* Data for the task
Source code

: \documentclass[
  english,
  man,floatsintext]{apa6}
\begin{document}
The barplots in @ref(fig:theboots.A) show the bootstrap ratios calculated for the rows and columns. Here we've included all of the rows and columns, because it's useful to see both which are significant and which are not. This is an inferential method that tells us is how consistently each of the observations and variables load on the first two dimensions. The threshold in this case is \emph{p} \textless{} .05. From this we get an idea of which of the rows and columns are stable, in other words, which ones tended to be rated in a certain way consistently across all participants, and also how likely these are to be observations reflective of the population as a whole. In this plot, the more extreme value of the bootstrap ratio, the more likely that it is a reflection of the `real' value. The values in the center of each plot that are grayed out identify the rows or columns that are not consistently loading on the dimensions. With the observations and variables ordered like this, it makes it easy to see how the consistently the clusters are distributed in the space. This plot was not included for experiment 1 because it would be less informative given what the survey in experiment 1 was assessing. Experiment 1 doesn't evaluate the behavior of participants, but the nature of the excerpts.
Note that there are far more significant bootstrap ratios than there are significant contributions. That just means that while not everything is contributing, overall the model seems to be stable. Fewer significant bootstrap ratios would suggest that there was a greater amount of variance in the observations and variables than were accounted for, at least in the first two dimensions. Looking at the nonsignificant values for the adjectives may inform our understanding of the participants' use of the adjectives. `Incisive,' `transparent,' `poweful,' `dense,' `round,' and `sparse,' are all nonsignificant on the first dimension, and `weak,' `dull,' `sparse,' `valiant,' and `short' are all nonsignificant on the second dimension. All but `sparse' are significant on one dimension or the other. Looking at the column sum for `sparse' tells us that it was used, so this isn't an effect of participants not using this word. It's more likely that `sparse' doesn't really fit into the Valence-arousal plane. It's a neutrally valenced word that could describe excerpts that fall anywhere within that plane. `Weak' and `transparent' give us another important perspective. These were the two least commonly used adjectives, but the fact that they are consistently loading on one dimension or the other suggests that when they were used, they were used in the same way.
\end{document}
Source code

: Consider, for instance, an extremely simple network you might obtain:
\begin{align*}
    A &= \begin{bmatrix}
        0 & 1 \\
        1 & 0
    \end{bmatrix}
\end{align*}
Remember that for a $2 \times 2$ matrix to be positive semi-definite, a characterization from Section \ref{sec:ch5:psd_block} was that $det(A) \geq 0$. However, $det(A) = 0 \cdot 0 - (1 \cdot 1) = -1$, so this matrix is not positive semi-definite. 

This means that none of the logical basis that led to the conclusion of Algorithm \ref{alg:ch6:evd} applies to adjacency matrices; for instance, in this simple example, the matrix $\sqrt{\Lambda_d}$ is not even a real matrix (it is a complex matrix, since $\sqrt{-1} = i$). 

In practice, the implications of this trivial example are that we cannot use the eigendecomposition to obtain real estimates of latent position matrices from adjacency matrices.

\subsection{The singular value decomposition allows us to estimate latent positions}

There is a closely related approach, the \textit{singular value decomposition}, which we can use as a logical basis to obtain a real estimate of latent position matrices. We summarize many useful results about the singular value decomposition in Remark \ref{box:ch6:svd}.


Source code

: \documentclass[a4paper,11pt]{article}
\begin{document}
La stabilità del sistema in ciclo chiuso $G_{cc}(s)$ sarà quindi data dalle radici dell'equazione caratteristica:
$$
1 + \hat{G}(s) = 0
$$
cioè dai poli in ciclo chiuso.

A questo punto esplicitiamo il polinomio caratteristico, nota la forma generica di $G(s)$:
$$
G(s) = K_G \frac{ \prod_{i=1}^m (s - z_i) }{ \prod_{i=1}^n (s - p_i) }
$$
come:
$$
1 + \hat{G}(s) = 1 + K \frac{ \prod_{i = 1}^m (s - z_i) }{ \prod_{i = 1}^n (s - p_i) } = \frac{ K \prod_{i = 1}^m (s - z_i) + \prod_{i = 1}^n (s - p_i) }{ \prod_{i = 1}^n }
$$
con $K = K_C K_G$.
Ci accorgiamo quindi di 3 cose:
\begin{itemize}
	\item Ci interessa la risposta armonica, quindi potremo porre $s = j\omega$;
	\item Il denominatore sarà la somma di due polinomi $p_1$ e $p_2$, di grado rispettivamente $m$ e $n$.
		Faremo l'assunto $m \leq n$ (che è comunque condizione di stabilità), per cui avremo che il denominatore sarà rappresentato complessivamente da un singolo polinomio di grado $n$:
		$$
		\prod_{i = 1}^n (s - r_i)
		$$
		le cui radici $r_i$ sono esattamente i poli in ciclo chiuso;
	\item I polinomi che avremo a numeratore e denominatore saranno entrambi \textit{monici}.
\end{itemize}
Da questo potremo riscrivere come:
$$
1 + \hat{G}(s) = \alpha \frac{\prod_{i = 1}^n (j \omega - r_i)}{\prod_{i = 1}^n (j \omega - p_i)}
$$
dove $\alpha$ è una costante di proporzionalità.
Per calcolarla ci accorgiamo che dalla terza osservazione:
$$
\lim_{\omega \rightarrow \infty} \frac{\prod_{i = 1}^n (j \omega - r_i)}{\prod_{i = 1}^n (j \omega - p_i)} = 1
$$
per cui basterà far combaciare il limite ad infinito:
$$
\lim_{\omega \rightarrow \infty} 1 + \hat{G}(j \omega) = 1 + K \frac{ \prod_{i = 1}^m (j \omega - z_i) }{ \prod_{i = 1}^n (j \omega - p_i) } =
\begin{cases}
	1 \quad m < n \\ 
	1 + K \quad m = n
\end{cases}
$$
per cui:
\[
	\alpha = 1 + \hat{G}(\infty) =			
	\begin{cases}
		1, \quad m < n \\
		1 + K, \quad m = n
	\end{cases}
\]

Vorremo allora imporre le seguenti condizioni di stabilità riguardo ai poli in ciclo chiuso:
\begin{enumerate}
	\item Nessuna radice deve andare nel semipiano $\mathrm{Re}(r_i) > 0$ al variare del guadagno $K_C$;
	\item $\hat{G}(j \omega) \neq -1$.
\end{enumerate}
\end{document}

* Work required
Your answer should repeat every entry exactly.

* Task result
Source code

: \documentclass[
  english,
  man,floatsintext]{apa6}
\begin{document}
The barplots in @ref(fig:theboots.A) show the bootstrap ratios calculated for the rows and columns. Here we've included all of the rows and columns, because it's useful to see both which are significant and which are not. This is an inferential method that tells us is how consistently each of the observations and variables load on the first two dimensions. The threshold in this case is \emph{p} \textless{} .05. From this we get an idea of which of the rows and columns are stable, in other words, which ones tended to be rated in a certain way consistently across all participants, and also how likely these are to be observations reflective of the population as a whole. In this plot, the more extreme value of the bootstrap ratio, the more likely that it is a reflection of the `real' value. The values in the center of each plot that are grayed out identify the rows or columns that are not consistently loading on the dimensions. With the observations and variables ordered like this, it makes it easy to see how the consistently the clusters are distributed in the space. This plot was not included for experiment 1 because it would be less informative given what the survey in experiment 1 was assessing. Experiment 1 doesn't evaluate the behavior of participants, but the nature of the excerpts.
Note that there are far more significant bootstrap ratios than there are significant contributions. That just means that while not everything is contributing, overall the model seems to be stable. Fewer significant bootstrap ratios would suggest that there was a greater amount of variance in the observations and variables than were accounted for, at least in the first two dimensions. Looking at the nonsignificant values for the adjectives may inform our understanding of the participants' use of the adjectives. `Incisive,' `transparent,' `poweful,' `dense,' `round,' and `sparse,' are all nonsignificant on the first dimension, and `weak,' `dull,' `sparse,' `valiant,' and `short' are all nonsignificant on the second dimension. All but `sparse' are significant on one dimension or the other. Looking at the column sum for `sparse' tells us that it was used, so this isn't an effect of participants not using this word. It's more likely that `sparse' doesn't really fit into the Valence-arousal plane. It's a neutrally valenced word that could describe excerpts that fall anywhere within that plane. `Weak' and `transparent' give us another important perspective. These were the two least commonly used adjectives, but the fact that they are consistently loading on one dimension or the other suggests that when they were used, they were used in the same way.
\end{document}
Source code

: Consider, for instance, an extremely simple network you might obtain:
\begin{align*}
    A &= \begin{bmatrix}
        0 & 1 \\
        1 & 0
    \end{bmatrix}
\end{align*}
Remember that for a $2 \times 2$ matrix to be positive semi-definite, a characterization from Section \ref{sec:ch5:psd_block} was that $det(A) \geq 0$. However, $det(A) = 0 \cdot 0 - (1 \cdot 1) = -1$, so this matrix is not positive semi-definite. 

This means that none of the logical basis that led to the conclusion of Algorithm \ref{alg:ch6:evd} applies to adjacency matrices; for instance, in this simple example, the matrix $\sqrt{\Lambda_d}$ is not even a real matrix (it is a complex matrix, since $\sqrt{-1} = i$). 

In practice, the implications of this trivial example are that we cannot use the eigendecomposition to obtain real estimates of latent position matrices from adjacency matrices.

\subsection{The singular value decomposition allows us to estimate latent positions}

There is a closely related approach, the \textit{singular value decomposition}, which we can use as a logical basis to obtain a real estimate of latent position matrices. We summarize many useful results about the singular value decomposition in Remark \ref{box:ch6:svd}.


Source code

: \documentclass[a4paper,11pt]{article}
\begin{document}
La stabilità del sistema in ciclo chiuso $G_{cc}(s)$ sarà quindi data dalle radici dell'equazione caratteristica:
$$
1 + \hat{G}(s) = 0
$$
cioè dai poli in ciclo chiuso.

A questo punto esplicitiamo il polinomio caratteristico, nota la forma generica di $G(s)$:
$$
G(s) = K_G \frac{ \prod_{i=1}^m (s - z_i) }{ \prod_{i=1}^n (s - p_i) }
$$
come:
$$
1 + \hat{G}(s) = 1 + K \frac{ \prod_{i = 1}^m (s - z_i) }{ \prod_{i = 1}^n (s - p_i) } = \frac{ K \prod_{i = 1}^m (s - z_i) + \prod_{i = 1}^n (s - p_i) }{ \prod_{i = 1}^n }
$$
con $K = K_C K_G$.
Ci accorgiamo quindi di 3 cose:
\begin{itemize}
	\item Ci interessa la risposta armonica, quindi potremo porre $s = j\omega$;
	\item Il denominatore sarà la somma di due polinomi $p_1$ e $p_2$, di grado rispettivamente $m$ e $n$.
		Faremo l'assunto $m \leq n$ (che è comunque condizione di stabilità), per cui avremo che il denominatore sarà rappresentato complessivamente da un singolo polinomio di grado $n$:
		$$
		\prod_{i = 1}^n (s - r_i)
		$$
		le cui radici $r_i$ sono esattamente i poli in ciclo chiuso;
	\item I polinomi che avremo a numeratore e denominatore saranno entrambi \textit{monici}.
\end{itemize}
Da questo potremo riscrivere come:
$$
1 + \hat{G}(s) = \alpha \frac{\prod_{i = 1}^n (j \omega - r_i)}{\prod_{i = 1}^n (j \omega - p_i)}
$$
dove $\alpha$ è una costante di proporzionalità.
Per calcolarla ci accorgiamo che dalla terza osservazione:
$$
\lim_{\omega \rightarrow \infty} \frac{\prod_{i = 1}^n (j \omega - r_i)}{\prod_{i = 1}^n (j \omega - p_i)} = 1
$$
per cui basterà far combaciare il limite ad infinito:
$$
\lim_{\omega \rightarrow \infty} 1 + \hat{G}(j \omega) = 1 + K \frac{ \prod_{i = 1}^m (j \omega - z_i) }{ \prod_{i = 1}^n (j \omega - p_i) } =
\begin{cases}
	1 \quad m < n \\ 
	1 + K \quad m = n
\end{cases}
$$
per cui:
\[
	\alpha = 1 + \hat{G}(\infty) =			
	\begin{cases}
		1, \quad m < n \\
		1 + K, \quad m = n
	\end{cases}
\]

Vorremo allora imporre le seguenti condizioni di stabilità riguardo ai poli in ciclo chiuso:
\begin{enumerate}
	\item Nessuna radice deve andare nel semipiano $\mathrm{Re}(r_i) > 0$ al variare del guadagno $K_C$;
	\item $\hat{G}(j \omega) \neq -1$.
\end{enumerate}
\end{document}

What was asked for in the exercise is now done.